-- Activity --
With nothing added or dropped, output every record below exactly.

-- Material shown --
============================================================

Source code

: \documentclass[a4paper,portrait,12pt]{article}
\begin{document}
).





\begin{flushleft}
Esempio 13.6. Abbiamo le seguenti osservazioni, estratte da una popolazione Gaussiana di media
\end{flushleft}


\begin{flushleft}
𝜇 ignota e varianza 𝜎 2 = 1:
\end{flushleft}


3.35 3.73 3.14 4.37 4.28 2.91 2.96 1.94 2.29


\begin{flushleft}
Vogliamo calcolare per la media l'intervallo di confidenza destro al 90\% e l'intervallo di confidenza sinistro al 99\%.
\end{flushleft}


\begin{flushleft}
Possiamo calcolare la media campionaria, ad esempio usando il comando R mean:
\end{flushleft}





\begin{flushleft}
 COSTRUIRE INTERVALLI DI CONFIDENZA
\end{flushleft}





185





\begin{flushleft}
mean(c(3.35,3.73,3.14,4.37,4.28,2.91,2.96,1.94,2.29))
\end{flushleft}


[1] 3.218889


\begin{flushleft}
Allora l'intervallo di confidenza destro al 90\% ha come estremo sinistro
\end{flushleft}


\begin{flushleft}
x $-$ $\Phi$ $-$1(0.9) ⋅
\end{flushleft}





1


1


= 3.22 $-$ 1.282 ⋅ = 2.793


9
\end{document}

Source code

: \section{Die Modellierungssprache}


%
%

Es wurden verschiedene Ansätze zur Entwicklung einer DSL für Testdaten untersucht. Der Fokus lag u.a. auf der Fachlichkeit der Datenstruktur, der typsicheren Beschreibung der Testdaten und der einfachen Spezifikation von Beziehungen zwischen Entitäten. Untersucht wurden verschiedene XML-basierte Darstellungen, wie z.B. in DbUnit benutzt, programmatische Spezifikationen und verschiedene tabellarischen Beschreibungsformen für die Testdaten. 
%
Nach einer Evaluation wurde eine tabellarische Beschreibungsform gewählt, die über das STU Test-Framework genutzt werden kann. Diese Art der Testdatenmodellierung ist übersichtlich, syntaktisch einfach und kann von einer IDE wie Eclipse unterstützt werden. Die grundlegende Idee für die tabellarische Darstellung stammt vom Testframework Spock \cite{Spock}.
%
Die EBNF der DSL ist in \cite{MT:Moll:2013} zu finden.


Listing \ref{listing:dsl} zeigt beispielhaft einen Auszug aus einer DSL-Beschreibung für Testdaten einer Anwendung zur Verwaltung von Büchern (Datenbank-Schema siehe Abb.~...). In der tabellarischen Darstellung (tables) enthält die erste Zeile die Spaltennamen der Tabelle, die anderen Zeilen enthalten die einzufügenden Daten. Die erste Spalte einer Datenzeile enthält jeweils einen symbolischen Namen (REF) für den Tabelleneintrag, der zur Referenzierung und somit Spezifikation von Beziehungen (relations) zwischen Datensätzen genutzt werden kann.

============================================================

-- Your solution --
Source code

: \documentclass[a4paper,portrait,12pt]{article}
\begin{document}
).





\begin{flushleft}
Esempio 13.6. Abbiamo le seguenti osservazioni, estratte da una popolazione Gaussiana di media
\end{flushleft}


\begin{flushleft}
𝜇 ignota e varianza 𝜎 2 = 1:
\end{flushleft}


3.35 3.73 3.14 4.37 4.28 2.91 2.96 1.94 2.29


\begin{flushleft}
Vogliamo calcolare per la media l'intervallo di confidenza destro al 90\% e l'intervallo di confidenza sinistro al 99\%.
\end{flushleft}


\begin{flushleft}
Possiamo calcolare la media campionaria, ad esempio usando il comando R mean:
\end{flushleft}





\begin{flushleft}
 COSTRUIRE INTERVALLI DI CONFIDENZA
\end{flushleft}





185





\begin{flushleft}
mean(c(3.35,3.73,3.14,4.37,4.28,2.91,2.96,1.94,2.29))
\end{flushleft}


[1] 3.218889


\begin{flushleft}
Allora l'intervallo di confidenza destro al 90\% ha come estremo sinistro
\end{flushleft}


\begin{flushleft}
x $-$ $\Phi$ $-$1(0.9) ⋅
\end{flushleft}





1


1


= 3.22 $-$ 1.282 ⋅ = 2.793


9
\end{document}

Source code

: \section{Die Modellierungssprache}


%
%

Es wurden verschiedene Ansätze zur Entwicklung einer DSL für Testdaten untersucht. Der Fokus lag u.a. auf der Fachlichkeit der Datenstruktur, der typsicheren Beschreibung der Testdaten und der einfachen Spezifikation von Beziehungen zwischen Entitäten. Untersucht wurden verschiedene XML-basierte Darstellungen, wie z.B. in DbUnit benutzt, programmatische Spezifikationen und verschiedene tabellarischen Beschreibungsformen für die Testdaten. 
%
Nach einer Evaluation wurde eine tabellarische Beschreibungsform gewählt, die über das STU Test-Framework genutzt werden kann. Diese Art der Testdatenmodellierung ist übersichtlich, syntaktisch einfach und kann von einer IDE wie Eclipse unterstützt werden. Die grundlegende Idee für die tabellarische Darstellung stammt vom Testframework Spock \cite{Spock}.
%
Die EBNF der DSL ist in \cite{MT:Moll:2013} zu finden.


Listing \ref{listing:dsl} zeigt beispielhaft einen Auszug aus einer DSL-Beschreibung für Testdaten einer Anwendung zur Verwaltung von Büchern (Datenbank-Schema siehe Abb.~...). In der tabellarischen Darstellung (tables) enthält die erste Zeile die Spaltennamen der Tabelle, die anderen Zeilen enthalten die einzufügenden Daten. Die erste Spalte einer Datenzeile enthält jeweils einen symbolischen Namen (REF) für den Tabelleneintrag, der zur Referenzierung und somit Spezifikation von Beziehungen (relations) zwischen Datensätzen genutzt werden kann.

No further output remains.